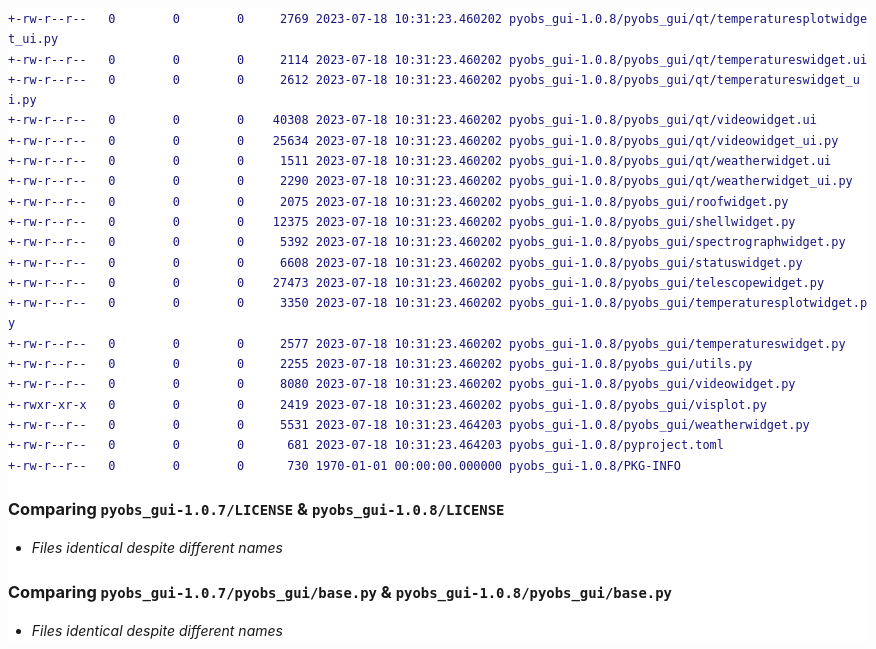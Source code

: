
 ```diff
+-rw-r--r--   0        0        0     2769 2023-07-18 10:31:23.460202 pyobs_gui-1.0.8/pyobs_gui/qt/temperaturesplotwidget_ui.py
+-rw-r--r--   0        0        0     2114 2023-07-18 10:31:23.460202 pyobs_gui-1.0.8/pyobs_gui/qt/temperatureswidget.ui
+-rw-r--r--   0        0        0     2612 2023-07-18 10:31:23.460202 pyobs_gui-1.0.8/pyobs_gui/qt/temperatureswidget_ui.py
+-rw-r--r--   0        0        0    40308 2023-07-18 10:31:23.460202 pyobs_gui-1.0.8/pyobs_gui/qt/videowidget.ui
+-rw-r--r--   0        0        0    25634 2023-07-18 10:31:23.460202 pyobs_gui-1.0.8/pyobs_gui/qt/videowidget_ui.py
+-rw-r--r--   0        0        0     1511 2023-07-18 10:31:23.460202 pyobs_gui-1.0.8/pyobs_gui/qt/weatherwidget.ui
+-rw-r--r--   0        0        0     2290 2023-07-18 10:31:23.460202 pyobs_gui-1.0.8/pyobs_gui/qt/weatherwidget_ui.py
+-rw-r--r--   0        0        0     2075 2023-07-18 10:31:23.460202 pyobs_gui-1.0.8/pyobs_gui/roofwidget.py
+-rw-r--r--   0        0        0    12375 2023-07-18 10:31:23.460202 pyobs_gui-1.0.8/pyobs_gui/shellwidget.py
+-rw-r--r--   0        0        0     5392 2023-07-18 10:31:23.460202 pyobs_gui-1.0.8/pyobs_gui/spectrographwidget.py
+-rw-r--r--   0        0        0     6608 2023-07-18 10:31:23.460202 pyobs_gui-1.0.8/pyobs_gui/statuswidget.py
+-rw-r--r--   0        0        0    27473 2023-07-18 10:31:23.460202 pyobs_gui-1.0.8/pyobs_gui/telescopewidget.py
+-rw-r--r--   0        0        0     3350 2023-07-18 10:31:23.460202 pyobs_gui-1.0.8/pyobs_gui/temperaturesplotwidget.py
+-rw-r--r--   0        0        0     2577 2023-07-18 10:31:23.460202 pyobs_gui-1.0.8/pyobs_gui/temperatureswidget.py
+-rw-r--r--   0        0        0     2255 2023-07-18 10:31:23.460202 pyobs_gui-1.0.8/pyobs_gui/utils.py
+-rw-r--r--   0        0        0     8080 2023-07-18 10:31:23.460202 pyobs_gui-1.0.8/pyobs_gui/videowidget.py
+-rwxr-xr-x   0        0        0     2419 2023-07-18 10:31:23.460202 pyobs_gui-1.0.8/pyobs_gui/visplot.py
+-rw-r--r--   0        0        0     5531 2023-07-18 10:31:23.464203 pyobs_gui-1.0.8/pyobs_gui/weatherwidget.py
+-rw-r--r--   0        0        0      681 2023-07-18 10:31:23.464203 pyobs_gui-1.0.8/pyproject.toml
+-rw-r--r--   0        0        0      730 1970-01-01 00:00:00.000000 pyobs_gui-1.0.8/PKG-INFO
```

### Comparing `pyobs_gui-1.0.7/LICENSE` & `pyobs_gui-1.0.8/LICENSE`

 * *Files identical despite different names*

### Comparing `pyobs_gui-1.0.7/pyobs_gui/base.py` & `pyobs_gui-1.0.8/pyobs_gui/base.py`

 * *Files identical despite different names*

### Work item
Whenever a line in the material above holds the string "Comparing", copy that line in full.

### Task result
### Comparing `pyobs_gui-1.0.7/LICENSE` & `pyobs_gui-1.0.8/LICENSE`
### Comparing `pyobs_gui-1.0.7/pyobs_gui/base.py` & `pyobs_gui-1.0.8/pyobs_gui/base.py`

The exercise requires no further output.